- _Work to complete_
Copy the result of filtering the entries below for lines that include the string "help".

- _Exercise materials_
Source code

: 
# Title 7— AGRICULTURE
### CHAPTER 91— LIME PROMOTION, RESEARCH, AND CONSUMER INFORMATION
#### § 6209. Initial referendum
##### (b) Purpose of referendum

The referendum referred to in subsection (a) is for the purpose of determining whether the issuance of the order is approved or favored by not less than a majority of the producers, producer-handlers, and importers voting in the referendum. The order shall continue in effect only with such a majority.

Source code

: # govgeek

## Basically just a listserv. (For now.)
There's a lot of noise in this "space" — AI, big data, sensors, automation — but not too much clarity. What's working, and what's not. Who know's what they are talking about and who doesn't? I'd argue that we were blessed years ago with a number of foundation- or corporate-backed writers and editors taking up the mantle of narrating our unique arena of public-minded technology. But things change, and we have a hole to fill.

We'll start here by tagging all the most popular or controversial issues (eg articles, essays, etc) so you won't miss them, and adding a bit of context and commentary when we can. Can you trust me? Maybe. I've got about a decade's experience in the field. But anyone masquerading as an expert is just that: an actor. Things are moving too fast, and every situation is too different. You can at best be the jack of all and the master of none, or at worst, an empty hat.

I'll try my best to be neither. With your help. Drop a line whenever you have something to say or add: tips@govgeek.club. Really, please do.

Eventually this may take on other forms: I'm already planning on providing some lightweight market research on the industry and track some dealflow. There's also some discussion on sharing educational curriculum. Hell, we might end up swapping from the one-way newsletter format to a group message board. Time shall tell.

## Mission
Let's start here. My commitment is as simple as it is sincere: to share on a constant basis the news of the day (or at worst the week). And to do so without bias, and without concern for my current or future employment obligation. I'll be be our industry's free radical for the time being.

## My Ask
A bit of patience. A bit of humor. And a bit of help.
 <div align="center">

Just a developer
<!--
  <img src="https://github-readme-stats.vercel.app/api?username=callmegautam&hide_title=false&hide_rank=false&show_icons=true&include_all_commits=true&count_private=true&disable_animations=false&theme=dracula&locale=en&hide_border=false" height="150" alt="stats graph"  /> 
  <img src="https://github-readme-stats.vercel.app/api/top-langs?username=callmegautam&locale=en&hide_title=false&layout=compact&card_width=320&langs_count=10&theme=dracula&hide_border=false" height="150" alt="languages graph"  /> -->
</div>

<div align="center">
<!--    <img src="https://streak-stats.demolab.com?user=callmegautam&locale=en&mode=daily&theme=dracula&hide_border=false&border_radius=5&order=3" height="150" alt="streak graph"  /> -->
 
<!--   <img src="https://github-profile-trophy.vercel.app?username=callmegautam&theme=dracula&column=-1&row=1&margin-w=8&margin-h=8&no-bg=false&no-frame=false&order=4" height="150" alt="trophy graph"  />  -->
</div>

- _Reply_
I'll try my best to be neither. With your help. Drop a line whenever you have something to say or add: tips@govgeek.club. Really, please do.
A bit of patience. A bit of humor. And a bit of help.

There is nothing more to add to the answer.